ACTIVITY: Only the lines from the one that contains "3. A的支票簿合约记录了B最后一次兑现的支票的序列号。" to the end of the material below are wanted, each duplicated exactly.
#### RECORDS SUPPLIED
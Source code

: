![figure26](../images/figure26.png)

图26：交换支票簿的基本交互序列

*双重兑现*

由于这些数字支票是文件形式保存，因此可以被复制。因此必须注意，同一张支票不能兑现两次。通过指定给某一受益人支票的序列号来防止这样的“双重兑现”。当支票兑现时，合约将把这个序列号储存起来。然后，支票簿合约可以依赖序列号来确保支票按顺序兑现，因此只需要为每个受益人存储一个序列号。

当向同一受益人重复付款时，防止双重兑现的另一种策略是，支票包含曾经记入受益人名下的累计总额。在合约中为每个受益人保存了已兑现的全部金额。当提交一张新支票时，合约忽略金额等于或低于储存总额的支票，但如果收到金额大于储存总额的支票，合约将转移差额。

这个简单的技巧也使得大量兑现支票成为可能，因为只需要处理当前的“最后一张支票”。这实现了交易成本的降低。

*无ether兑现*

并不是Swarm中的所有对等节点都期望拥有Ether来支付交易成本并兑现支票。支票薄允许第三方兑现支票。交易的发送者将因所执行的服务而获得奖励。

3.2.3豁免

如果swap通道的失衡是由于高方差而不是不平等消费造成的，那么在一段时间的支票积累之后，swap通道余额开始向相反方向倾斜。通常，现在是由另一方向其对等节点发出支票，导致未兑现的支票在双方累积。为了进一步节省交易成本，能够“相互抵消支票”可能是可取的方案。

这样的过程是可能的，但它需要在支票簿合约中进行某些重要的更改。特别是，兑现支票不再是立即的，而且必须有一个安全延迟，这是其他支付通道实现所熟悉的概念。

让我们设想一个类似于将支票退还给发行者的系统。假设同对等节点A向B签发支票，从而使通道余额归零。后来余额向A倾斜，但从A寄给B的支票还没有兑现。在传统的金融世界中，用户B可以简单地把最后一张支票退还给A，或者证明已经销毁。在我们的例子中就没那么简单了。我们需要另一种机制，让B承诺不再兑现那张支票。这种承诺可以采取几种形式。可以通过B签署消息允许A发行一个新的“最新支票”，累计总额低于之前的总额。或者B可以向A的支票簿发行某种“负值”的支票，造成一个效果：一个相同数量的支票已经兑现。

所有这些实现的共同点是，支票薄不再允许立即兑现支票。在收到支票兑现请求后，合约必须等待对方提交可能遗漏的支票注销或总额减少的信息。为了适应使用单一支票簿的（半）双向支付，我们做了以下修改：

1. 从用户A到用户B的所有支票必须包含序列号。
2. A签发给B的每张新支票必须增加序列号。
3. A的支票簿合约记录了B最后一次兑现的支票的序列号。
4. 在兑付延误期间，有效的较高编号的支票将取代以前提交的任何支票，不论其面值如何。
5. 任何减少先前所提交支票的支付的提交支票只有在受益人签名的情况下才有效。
########
YOUR RESPONSE:
3. A的支票簿合约记录了B最后一次兑现的支票的序列号。
4. 在兑付延误期间，有效的较高编号的支票将取代以前提交的任何支票，不论其面值如何。
5. 任何减少先前所提交支票的支付的提交支票只有在受益人签名的情况下才有效。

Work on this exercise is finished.